Leisha answered the telephone and English identified himself. He told her he was investigating the disappearance of Scott Dunn. Sounding more angry than worried, Leisha told the detective she thought Scott had gone off with another woman. She said other girls were always calling Scott, but the calls had stopped since he left. Then Leisha informed English that she thought someone was breaking into her apartment when she went out.

“Why do you think that?” English asked her.

“The day after Scott left, I came home from work and somebody had kicked in the back door. I made a police report. Haven’t you seen the report?” she asked.

Not having seen the report, English did not know anything about this.

Since that time, Leisha told the detective, she had noticed several things inside her apartment had been moved—placemats, chairs and other small things. So she felt that somebody could have been in the house.

“Is anything missing? Do you think it could have been a burglar?” English asked.

“Yes,” she told him, “several items are missing.” On the first day, when she discovered Scott was gone, a waterbed mattress liner, some towels, sheets, a thermal blanket, a comforter and three pillows were also missing. All the bedding had been laid out as kind of a pallet where Scott slept in the bedroom. A laundry basket full of Scott’s clothes also was gone. She told English she assumed Scott had taken these things with him.

Then, on the second day, when the door had been kicked in, tools and spare parts needed to work on the Scott’s remote control boat were gone. Also missing were a gas can for the boat and an empty clothes basket. In addition, Leisha Hamilton said, Scott’s wallet was gone, but the jeans he had worn last were left behind, along with his car keys.

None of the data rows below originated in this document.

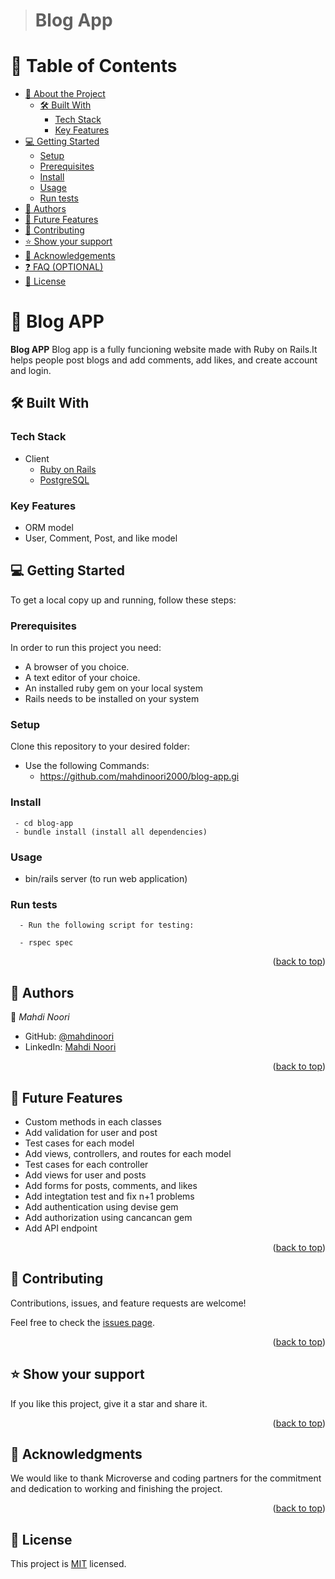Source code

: <a name="readme-top"></a>

<div align="center">

</div>


> # Blog App

# 📗 Table of Contents

- [📖 About the Project](#about-project)
  - [🛠 Built With](#built-with)
    - [Tech Stack](#tech-stack)
    - [Key Features](#key-features)  
- [💻 Getting Started](#getting-started)
  - [Setup](#setup)
  - [Prerequisites](#prerequisites)
  - [Install](#install)
  - [Usage](#usage)
  - [Run tests](#run-tests)
- [👥 Authors](#authors)
- [🔭 Future Features](#future-features)
- [🤝 Contributing](#contributing)
- [⭐️ Show your support](#support)
- [🙏 Acknowledgements](#acknowledgements)
- [❓ FAQ (OPTIONAL)](#faq)
- [📝 License](#license)

# 📖 Blog APP <a name="about-project"></a>

**Blog APP** Blog app is a fully funcioning website made with Ruby on Rails.It helps people post blogs and add comments, add likes, and create account and login. 

## 🛠 Built With <a name="built-with"></a>

### Tech Stack <a name="tech-stack"></a>
- <summary>Client</summary>
    <ul>
      <li><a href="https://reactjs.org/">Ruby on Rails</a></li>
      <li><a href="https://reactjs.org/">PostgreSQL</a></li>
    </ul>

### Key Features <a name="key-features"></a>

- ORM model
- User, Comment, Post, and like model


<!-- GETTING STARTED -->

## 💻 Getting Started <a name="getting-started"></a>

To get a local copy up and running, follow these steps:

### Prerequisites

In order to run this project you need:
  - A browser of you choice.
  - A text editor of your choice.
  - An installed ruby gem on your local system
  - Rails needs to be installed on your system

### Setup

Clone this repository to your desired folder:

- Use the following Commands:
     - https://github.com/mahdinoori2000/blog-app.gi


### Install
     - cd blog-app
     - bundle install (install all dependencies)



### Usage

- bin/rails server (to run web application)


### Run tests
      - Run the following script for testing:

      - rspec spec 

<p align="right">(<a href="#readme-top">back to top</a>)</p>


## 👥 Authors <a name="authors"></a>
:bust_in_silhouette: *Mahdi Noori*
- GitHub: [@mahdinoori](https://github.com/mahdinoori2000)
- LinkedIn: [Mahdi Noori](https://www.linkedin.com/in/mahdi-noori-hc201/)


<p align="right">(<a href="#readme-top">back to top</a>)</p>


## 🔭 Future Features <a name="future-features"></a>

- Custom methods in each classes
- Add validation for user and post
- Test cases for each model
- Add views, controllers, and routes for each model
- Test cases for each controller
- Add views for user and posts
- Add forms for posts, comments, and likes
- Add integtation test and fix n+1 problems
- Add authentication using devise gem
- Add authorization using cancancan gem
- Add API endpoint


<p align="right">(<a href="#readme-top">back to top</a>)</p>

## 🤝 Contributing <a name="contributing"></a>

Contributions, issues, and feature requests are welcome!

Feel free to check the [issues page](https://github.com/mahdinoori2000/blog-app/issues).

<p align="right">(<a href="#readme-top">back to top</a>)</p>

## ⭐️ Show your support <a name="support"></a>

 
  If you like this project, give it a star and share it.

<p align="right">(<a href="#readme-top">back to top</a>)</p>


## 🙏 Acknowledgments <a name="acknowledgements"></a>

  We would like to thank Microverse and coding partners for the commitment and dedication to working and finishing the project.

<p align="right">(<a href="#readme-top">back to top</a>)</p>



## 📝 License <a name="license"></a>

This project is [MIT](./MIT.md) licensed.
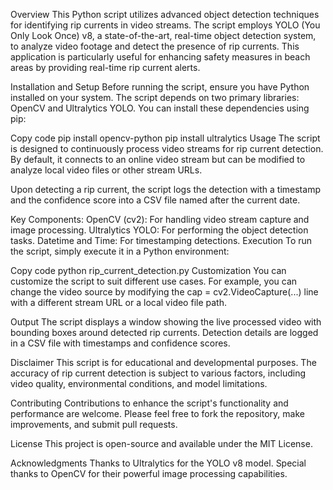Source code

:Overview
This Python script utilizes advanced object detection techniques for identifying rip currents in video streams. The script employs YOLO (You Only Look Once) v8, a state-of-the-art, real-time object detection system, to analyze video footage and detect the presence of rip currents. This application is particularly useful for enhancing safety measures in beach areas by providing real-time rip current alerts.

Installation and Setup
Before running the script, ensure you have Python installed on your system. The script depends on two primary libraries: OpenCV and Ultralytics YOLO. You can install these dependencies using pip:

Copy code
pip install opencv-python
pip install ultralytics
Usage
The script is designed to continuously process video streams for rip current detection. By default, it connects to an online video stream but can be modified to analyze local video files or other stream URLs.

Upon detecting a rip current, the script logs the detection with a timestamp and the confidence score into a CSV file named after the current date.

Key Components:
OpenCV (cv2): For handling video stream capture and image processing.
Ultralytics YOLO: For performing the object detection tasks.
Datetime and Time: For timestamping detections.
Execution
To run the script, simply execute it in a Python environment:

Copy code
python rip_current_detection.py
Customization
You can customize the script to suit different use cases. For example, you can change the video source by modifying the cap = cv2.VideoCapture(...) line with a different stream URL or a local video file path.

Output
The script displays a window showing the live processed video with bounding boxes around detected rip currents. Detection details are logged in a CSV file with timestamps and confidence scores.

Disclaimer
This script is for educational and developmental purposes. The accuracy of rip current detection is subject to various factors, including video quality, environmental conditions, and model limitations.

Contributing
Contributions to enhance the script's functionality and performance are welcome. Please feel free to fork the repository, make improvements, and submit pull requests.

License
This project is open-source and available under the MIT License.

Acknowledgments
Thanks to Ultralytics for the YOLO v8 model.
Special thanks to OpenCV for their powerful image processing capabilities.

“We lived with Max Gianoli, over on Fortieth Street, when we first came to Lubbock,” Leisha also told English. “Max and Scott moved here in January and I came in February. Then, when Max’s wife moved to Lubbock, Scott and I moved into this apartment.” Their move had been recent, “so we haven’t much bedroom furniture.” Max had given her the keys to the old apartment, Leisha said, and she was supposed to have turned them in to the manager, but she hadn’t done so. Now, the keys were missing. “I guess Scott might have taken the keys and gone over there,” she mused.

Something about Leisha’s comments didn’t sound quite right, English felt. He decided to check the situation out a little further. He drove to the apartment on Fortieth Street and pounded on the door, but no one responded. A check with the manager elicited the information that the locks already had been changed. The manager hadn’t seen any sign of Scott Dunn since he and Leisha Hamilton had moved. It was time, English realized, that he paid a visit to Max Gianoli, Scott Dunn’s employer.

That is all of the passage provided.